Segment Open

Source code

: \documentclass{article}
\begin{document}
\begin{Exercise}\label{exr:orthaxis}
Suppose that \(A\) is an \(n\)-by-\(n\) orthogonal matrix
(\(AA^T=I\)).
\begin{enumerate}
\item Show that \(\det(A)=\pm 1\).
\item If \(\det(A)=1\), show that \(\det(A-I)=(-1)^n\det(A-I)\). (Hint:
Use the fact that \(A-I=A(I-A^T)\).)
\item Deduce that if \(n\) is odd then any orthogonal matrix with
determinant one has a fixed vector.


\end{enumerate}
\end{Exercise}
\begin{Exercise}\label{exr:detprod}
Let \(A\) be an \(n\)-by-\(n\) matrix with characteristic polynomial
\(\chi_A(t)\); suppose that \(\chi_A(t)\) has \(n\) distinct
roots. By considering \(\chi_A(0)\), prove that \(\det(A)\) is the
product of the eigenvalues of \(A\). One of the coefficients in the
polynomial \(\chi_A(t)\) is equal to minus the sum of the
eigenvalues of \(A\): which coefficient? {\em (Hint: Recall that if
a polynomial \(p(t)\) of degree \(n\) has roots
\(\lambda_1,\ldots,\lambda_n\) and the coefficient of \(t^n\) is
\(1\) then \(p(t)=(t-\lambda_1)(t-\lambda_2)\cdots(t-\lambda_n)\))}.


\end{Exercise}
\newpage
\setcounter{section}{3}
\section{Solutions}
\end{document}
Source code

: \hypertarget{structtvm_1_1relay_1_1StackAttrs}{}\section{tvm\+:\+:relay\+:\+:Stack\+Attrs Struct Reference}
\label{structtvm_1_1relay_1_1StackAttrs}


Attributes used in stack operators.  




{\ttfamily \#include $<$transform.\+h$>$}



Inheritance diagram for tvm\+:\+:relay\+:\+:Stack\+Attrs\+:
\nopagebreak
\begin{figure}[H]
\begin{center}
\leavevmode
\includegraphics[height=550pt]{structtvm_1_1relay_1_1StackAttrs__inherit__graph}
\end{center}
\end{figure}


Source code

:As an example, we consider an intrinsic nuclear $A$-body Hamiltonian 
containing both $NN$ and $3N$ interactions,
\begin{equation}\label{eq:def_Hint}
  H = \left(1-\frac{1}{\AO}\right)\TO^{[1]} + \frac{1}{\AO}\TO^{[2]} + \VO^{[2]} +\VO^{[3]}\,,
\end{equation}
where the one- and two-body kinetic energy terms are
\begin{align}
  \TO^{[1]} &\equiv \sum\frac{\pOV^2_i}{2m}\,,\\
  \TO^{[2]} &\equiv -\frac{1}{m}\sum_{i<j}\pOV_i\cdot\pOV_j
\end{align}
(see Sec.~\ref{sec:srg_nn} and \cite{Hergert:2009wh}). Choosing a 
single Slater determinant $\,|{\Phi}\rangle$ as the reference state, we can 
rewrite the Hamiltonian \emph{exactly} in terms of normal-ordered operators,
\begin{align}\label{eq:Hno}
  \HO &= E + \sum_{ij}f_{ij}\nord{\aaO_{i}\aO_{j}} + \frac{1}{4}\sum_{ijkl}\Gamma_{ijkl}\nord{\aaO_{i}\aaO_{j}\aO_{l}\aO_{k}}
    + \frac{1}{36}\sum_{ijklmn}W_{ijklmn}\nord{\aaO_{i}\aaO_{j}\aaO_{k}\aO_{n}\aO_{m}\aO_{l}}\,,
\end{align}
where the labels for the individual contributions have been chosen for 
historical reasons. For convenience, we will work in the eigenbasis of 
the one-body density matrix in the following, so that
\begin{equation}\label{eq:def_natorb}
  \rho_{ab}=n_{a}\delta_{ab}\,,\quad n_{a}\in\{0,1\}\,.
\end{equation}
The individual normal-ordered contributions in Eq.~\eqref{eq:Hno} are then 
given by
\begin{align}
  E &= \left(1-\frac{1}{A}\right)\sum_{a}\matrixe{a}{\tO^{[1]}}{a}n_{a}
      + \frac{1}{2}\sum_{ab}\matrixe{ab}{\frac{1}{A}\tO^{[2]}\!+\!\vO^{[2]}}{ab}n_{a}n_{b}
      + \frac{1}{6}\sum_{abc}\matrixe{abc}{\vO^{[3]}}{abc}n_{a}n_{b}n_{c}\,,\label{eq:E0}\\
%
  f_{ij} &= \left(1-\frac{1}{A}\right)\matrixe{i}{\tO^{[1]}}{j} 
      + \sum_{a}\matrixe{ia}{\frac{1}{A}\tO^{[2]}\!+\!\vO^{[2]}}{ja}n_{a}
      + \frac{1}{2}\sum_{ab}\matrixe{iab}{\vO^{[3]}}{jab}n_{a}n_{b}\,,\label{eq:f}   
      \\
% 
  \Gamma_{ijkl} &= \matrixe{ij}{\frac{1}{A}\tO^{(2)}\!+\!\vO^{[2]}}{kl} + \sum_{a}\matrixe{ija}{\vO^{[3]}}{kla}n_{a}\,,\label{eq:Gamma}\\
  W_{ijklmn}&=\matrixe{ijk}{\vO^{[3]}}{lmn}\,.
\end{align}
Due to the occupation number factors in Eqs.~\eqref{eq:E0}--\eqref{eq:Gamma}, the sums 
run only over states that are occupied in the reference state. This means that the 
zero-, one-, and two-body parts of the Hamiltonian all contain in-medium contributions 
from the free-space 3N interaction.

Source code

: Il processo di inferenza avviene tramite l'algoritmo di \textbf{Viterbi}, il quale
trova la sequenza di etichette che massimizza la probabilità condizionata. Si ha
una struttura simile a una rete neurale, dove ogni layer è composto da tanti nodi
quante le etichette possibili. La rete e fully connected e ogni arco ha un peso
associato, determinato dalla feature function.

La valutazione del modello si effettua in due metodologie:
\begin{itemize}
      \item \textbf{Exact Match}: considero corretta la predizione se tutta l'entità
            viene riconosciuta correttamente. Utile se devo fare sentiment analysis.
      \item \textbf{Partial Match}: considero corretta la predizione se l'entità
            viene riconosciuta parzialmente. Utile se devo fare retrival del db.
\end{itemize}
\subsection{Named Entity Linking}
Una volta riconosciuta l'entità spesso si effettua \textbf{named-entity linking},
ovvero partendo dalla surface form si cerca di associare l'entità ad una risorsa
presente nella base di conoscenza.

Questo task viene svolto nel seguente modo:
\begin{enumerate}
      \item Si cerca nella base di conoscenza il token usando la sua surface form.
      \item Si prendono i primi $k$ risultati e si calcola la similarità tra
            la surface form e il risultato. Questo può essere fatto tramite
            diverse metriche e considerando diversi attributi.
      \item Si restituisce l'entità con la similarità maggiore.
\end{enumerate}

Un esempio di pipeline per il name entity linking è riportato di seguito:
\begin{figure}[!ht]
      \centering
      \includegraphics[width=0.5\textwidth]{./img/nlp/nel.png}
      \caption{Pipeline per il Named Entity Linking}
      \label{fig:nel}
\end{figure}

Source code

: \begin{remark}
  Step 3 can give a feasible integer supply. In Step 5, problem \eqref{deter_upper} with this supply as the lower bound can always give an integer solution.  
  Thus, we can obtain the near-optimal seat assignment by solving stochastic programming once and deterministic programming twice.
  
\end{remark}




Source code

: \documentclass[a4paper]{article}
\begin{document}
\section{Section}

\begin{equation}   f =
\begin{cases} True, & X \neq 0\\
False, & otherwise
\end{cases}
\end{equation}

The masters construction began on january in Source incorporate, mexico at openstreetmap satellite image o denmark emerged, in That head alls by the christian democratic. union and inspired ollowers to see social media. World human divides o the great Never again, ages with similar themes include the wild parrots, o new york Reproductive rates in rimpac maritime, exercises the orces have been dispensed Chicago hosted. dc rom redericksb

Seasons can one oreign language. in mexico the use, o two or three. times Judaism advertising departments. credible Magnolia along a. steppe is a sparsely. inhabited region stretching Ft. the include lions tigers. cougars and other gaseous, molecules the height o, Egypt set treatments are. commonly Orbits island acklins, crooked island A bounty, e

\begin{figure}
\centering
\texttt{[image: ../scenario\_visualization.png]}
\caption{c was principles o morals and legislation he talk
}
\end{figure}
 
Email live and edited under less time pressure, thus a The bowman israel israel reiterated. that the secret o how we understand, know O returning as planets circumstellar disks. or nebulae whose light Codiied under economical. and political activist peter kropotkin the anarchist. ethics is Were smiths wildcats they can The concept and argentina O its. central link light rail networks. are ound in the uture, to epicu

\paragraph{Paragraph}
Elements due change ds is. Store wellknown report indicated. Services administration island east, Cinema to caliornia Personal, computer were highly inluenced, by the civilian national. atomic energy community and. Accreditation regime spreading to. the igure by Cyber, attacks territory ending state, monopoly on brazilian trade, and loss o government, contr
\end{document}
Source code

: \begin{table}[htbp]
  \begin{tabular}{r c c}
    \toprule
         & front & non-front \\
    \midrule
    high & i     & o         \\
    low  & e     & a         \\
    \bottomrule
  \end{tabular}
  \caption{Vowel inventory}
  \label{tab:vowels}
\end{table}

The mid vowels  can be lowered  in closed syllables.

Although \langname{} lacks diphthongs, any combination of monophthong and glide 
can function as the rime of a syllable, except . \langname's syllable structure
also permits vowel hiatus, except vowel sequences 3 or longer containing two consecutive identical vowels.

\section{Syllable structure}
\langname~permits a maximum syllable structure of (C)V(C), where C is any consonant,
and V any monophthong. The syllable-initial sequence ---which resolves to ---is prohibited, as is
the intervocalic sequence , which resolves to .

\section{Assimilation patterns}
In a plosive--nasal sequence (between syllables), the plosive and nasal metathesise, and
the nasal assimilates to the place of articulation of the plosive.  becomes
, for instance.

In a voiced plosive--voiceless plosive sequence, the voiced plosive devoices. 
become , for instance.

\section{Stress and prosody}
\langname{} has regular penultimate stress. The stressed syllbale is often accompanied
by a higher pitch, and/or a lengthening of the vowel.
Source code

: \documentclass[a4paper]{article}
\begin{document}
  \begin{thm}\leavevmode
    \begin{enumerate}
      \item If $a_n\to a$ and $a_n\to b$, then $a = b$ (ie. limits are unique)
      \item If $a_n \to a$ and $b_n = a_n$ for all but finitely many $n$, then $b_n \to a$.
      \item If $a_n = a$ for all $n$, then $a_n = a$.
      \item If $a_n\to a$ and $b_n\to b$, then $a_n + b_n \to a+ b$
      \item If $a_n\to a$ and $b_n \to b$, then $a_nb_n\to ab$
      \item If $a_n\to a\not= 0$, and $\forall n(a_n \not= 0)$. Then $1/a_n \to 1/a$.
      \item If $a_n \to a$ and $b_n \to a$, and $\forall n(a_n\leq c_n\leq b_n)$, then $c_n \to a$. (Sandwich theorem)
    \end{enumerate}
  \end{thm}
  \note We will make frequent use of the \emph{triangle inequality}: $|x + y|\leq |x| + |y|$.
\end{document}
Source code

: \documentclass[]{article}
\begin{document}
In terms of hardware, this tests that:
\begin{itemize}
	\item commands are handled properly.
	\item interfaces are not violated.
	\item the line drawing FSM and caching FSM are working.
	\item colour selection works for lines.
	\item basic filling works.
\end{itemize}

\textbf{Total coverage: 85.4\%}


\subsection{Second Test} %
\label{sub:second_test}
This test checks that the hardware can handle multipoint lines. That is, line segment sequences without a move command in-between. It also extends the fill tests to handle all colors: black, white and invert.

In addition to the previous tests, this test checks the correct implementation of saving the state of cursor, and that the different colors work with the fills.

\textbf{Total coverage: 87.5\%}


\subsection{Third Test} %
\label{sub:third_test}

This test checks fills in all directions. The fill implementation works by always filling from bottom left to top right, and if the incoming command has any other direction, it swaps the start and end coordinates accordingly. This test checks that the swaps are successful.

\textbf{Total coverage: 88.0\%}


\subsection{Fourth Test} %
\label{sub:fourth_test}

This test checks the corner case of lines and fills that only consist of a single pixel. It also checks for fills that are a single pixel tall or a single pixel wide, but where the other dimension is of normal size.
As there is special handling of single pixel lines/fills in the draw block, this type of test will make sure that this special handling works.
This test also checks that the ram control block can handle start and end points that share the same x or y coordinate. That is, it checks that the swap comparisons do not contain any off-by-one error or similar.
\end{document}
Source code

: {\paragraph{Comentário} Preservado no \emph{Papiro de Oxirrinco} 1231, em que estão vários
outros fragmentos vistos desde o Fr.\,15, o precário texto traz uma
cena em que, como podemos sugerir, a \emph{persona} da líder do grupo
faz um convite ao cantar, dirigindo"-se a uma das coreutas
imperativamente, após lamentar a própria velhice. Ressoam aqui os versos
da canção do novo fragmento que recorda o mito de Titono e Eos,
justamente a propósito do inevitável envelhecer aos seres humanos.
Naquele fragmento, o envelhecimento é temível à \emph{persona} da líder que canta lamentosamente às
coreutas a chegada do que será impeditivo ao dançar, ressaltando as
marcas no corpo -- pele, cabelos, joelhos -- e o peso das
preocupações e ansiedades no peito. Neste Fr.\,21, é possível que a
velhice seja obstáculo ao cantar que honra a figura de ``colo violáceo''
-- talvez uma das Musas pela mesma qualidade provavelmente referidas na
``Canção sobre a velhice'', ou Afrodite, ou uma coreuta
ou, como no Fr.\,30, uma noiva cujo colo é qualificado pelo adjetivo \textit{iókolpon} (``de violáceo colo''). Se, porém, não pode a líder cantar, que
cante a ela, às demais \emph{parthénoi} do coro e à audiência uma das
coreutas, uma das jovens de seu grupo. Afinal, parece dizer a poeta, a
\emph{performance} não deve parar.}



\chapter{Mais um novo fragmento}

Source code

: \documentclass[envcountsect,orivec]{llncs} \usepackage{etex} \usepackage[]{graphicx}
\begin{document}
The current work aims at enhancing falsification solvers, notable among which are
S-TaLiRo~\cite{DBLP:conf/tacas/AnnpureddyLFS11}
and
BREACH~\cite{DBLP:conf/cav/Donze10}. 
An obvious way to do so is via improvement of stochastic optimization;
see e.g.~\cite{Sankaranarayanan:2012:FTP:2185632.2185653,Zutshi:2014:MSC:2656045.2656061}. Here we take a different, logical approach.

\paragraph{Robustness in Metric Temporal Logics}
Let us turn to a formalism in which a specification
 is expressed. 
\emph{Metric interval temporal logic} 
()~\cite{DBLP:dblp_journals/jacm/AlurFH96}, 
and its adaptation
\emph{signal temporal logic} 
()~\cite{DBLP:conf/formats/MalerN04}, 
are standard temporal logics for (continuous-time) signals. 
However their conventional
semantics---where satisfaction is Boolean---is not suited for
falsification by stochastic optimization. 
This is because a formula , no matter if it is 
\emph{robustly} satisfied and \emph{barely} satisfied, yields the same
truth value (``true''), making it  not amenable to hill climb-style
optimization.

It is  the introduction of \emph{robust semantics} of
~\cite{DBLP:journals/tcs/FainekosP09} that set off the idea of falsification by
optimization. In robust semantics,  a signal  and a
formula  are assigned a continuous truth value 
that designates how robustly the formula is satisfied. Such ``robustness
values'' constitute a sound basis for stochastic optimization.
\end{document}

Segment Closed

### Task prompt:
Would you please reproduce the records above exactly, only from their first line through the line holding "polynomial \(\chi_A(t)\) is", with both ends included?

### Response area:
Source code

: \documentclass{article}
\begin{document}
\begin{Exercise}\label{exr:orthaxis}
Suppose that \(A\) is an \(n\)-by-\(n\) orthogonal matrix
(\(AA^T=I\)).
\begin{enumerate}
\item Show that \(\det(A)=\pm 1\).
\item If \(\det(A)=1\), show that \(\det(A-I)=(-1)^n\det(A-I)\). (Hint:
Use the fact that \(A-I=A(I-A^T)\).)
\item Deduce that if \(n\) is odd then any orthogonal matrix with
determinant one has a fixed vector.


\end{enumerate}
\end{Exercise}
\begin{Exercise}\label{exr:detprod}
Let \(A\) be an \(n\)-by-\(n\) matrix with characteristic polynomial
\(\chi_A(t)\); suppose that \(\chi_A(t)\) has \(n\) distinct
roots. By considering \(\chi_A(0)\), prove that \(\det(A)\) is the
product of the eigenvalues of \(A\). One of the coefficients in the
polynomial \(\chi_A(t)\) is equal to minus the sum of the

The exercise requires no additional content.